Shorter supply chains mean reductions in greenhouse gas emissions, as there’s less travel involved. Additionally, as we’ve seen during the COVID-19 pandemic, longer supply chains are more apt to collapse when disrupted.
MADE-PUBLIC is made possible by the combined efforts of experts from a wide variety of fields and institutions. While researchers at Illinois — who became partners with the help of iSEE’s proposal development office — are working to increase the production and extraction efficiency of lignin and cellulose, MADE-PUBLIC collaborators from different institutions are working on other vital parts of the production cycle, such as producing the 3-D printable ink, designing the sensors, and 3-D printing the sensors and other electronics.

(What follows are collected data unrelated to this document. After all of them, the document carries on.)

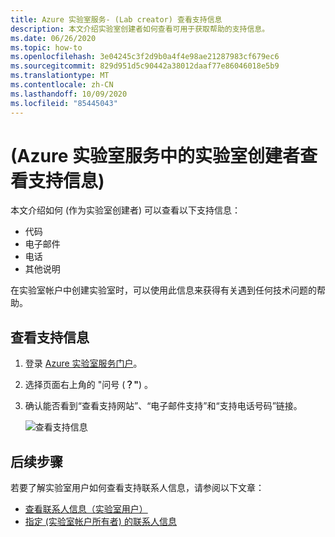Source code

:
 ```yaml
---
title: Azure 实验室服务- (Lab creator) 查看支持信息
description: 本文介绍实验室创建者如何查看可用于获取帮助的支持信息。
ms.date: 06/26/2020
ms.topic: how-to
ms.openlocfilehash: 3e04245c3f2d9b0a4f4e98ae21287983cf679ec6
ms.sourcegitcommit: 829d951d5c90442a38012daaf77e86046018e5b9
ms.translationtype: MT
ms.contentlocale: zh-CN
ms.lasthandoff: 10/09/2020
ms.locfileid: "85445043"
---
```

# <a name="view-support-information-lab-creator-in-azure-lab-services"></a> (Azure 实验室服务中的实验室创建者查看支持信息) 
本文介绍如何 (作为实验室创建者) 可以查看以下支持信息：

- 代码
- 电子邮件
- 电话
- 其他说明

在实验室帐户中创建实验室时，可以使用此信息来获得有关遇到任何技术问题的帮助。

 
## <a name="view-support-information"></a>查看支持信息
1. 登录 [Azure 实验室服务门户](https://labs.azure.com)。
2. 选择页面右上角的 "问号 (**？"**) 。 
3. 确认能否看到“查看支持网站”、“电子邮件支持”和“支持电话号码”链接。

    ![查看支持信息](./media/lab-creator-support-information/support-information.png)

## <a name="next-steps"></a>后续步骤
若要了解实验室用户如何查看支持联系人信息，请参阅以下文章：

- [查看联系人信息（实验室用户）](lab-user-support-information.md)
- [指定 (实验室帐户所有者) 的联系人信息 ](lab-account-owner-support-information.md)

“It’s been fun working with people from different disciplines,” Vittore said. “We’re always learning new things from each other, which is a good opportunity to grow our communication skills. And leaning on each other’s different specialties allows us to do much more than we could as an independent lab.”
Said Lee: “I was very surprised. For many projects like this, the principal investigators will connect across institutions, but the grad students not so much. But the MADE-PUBLIC grad students have been very collaborative and good at communicating across institutes and disciplines.”
It’s easy to be cynical about electronic waste, but with so many passionate researchers putting their heads together to solve this problem, there is hope.
“We’re trying to give people and companies the tools so that when they have the resources to do so, they can make sustainable choices,” Vittore said. “Many 3-D printers use unsustainable materials, like plastics, but if there are alternatives available, people can choose a more renewable source. Making sustainability accessible goes a long way.”